Since Internet first came into homes, new technologies have been introduced to provide users with more consistent, more reliable and faster speeds. Unfortunately, not all Internet providers live up to their hype – speeds are compromised, connections are unreliable or prices are too high.
Here, we’ll look at fiber-optic Internet and how it stacks up next to satellite, dial-up and cable Internet.
Fiber Internet is extremely reliable – even during peak hours, speeds are not compromised. In an FCC study, it was found that “on average, fiber-to-the-home services delivered 114 percent of advertised speeds, compared to 93 percent for cable and 82 percent for DSL.”
Fiber-optic service can be very affordable.
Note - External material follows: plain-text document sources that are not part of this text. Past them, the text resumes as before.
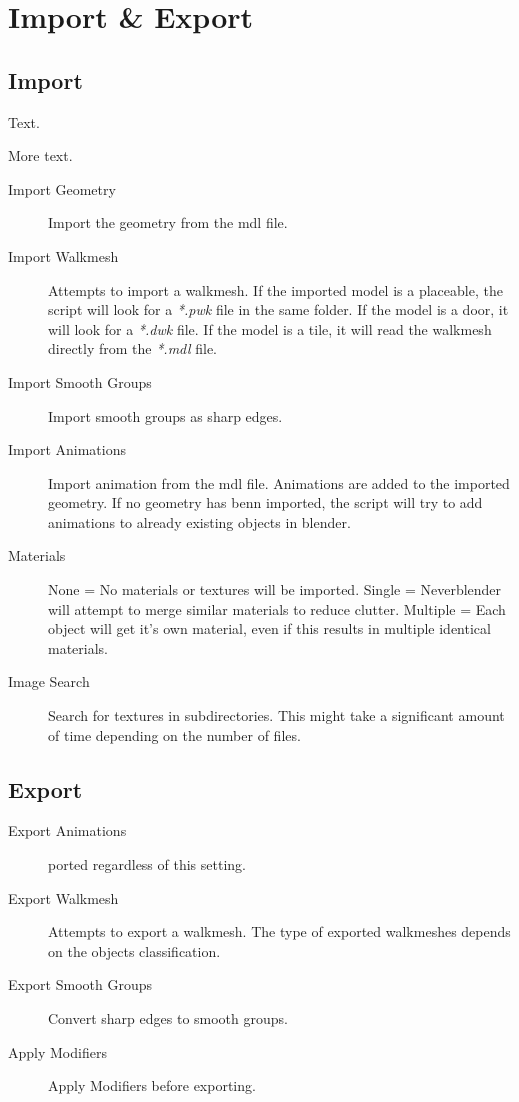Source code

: \section{Import \& Export}

\subsection{Import}

\begin{description}[leftmargin=8em,style=nextline]
  \item[Something] Text.
  \item[Ought else] More text.
\end{description}

\begin{description}
    \item[Import Geometry] Import the geometry from the mdl file.
    \item[Import Walkmesh] Attempts to import a walkmesh. If the imported model is a placeable, the script will look for a {\textit{*.pwk}} file in the same folder. If the model is a door, it will look for a {\textit{*.dwk}} file. If the model is a tile, it will read the walkmesh directly from the {\textit{*.mdl}} file.
    \item[Import Smooth Groups] Import smooth groups as sharp edges.
    \item[Import Animations] Import animation from the mdl file. Animations are added to the imported geometry. If no geometry has benn imported, the script will try to add animations to already existing objects in blender.
    \item[Materials] None = No materials or textures will be imported. Single = Neverblender will attempt to merge similar materials to reduce clutter. Multiple = Each object will get it's own material, even if this results in multiple identical materials.
    \item[Image Search] Search for textures in subdirectories. This might take a significant amount of time depending on the number of files.
\end{description}


\subsection{Export}

\begin{description}
    \item[Export Animations] ported regardless of this setting.
    \item[Export Walkmesh] Attempts to export a walkmesh. The type of exported walkmeshes depends on the objects classification.
    \item[Export Smooth Groups] Convert sharp edges to smooth groups.
    \item[Apply Modifiers] Apply Modifiers before exporting.
\end{description}
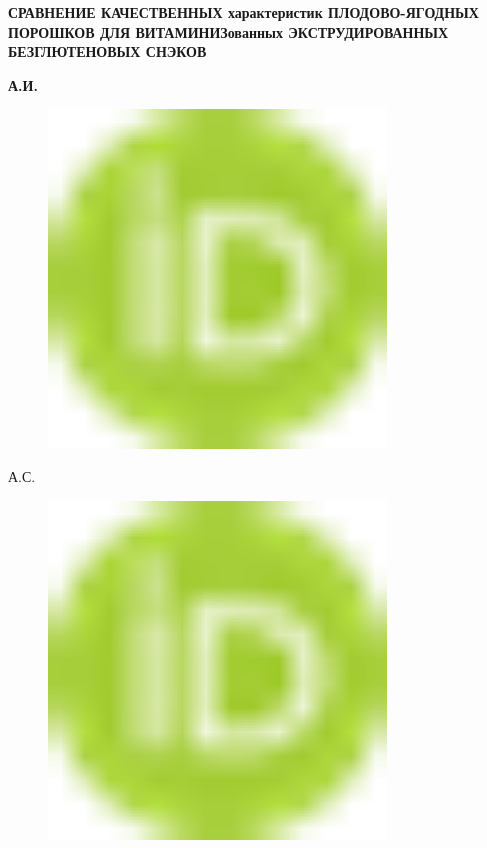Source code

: 
{\bfseries СРАВНЕНИЕ КАЧЕСТВЕННЫХ характеристик ПЛОДОВО-ЯГОДНЫХ ПОРОШКОВ
ДЛЯ ВИТАМИНИЗованных ЭКСТРУДИРОВАННЫХ БЕЗГЛЮТЕНОВЫХ СНЭКОВ}

{\bfseries А.И.
\begin{figure}[H]
	\centering
	\includegraphics[width=0.8\textwidth]{media/pish2/image1}
	\caption*{}
\end{figure}

А.С.
\begin{figure}[H]
	\centering
	\includegraphics[width=0.8\textwidth]{media/pish2/image1}
	\caption*{}
\end{figure}

}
Some providers even offer bundling options, where you can save money on your monthly bill by adding TV and home phone services.
Fiber Internet can provide download speeds up to 500 Mbps in eligible homes. Compared to the average U.S. Internet speed of 7.2 Mbps, fiber provides Internet speeds far faster.
This is one area where fiber Internet is limited. Fiber Internet access in the U.S. has been limited to select areas, determined by the providers, which means that fiber might not be available in your area.
The reliability of your dial-up connection depends on a few things. To get the fastest speeds, you need a fast modem. Second, you need good telephone wiring. If the phone line is deteriorating, the data transmissions might be interrupted.
Because dial-up is slow compared to other Internet providers, it is typically very affordable.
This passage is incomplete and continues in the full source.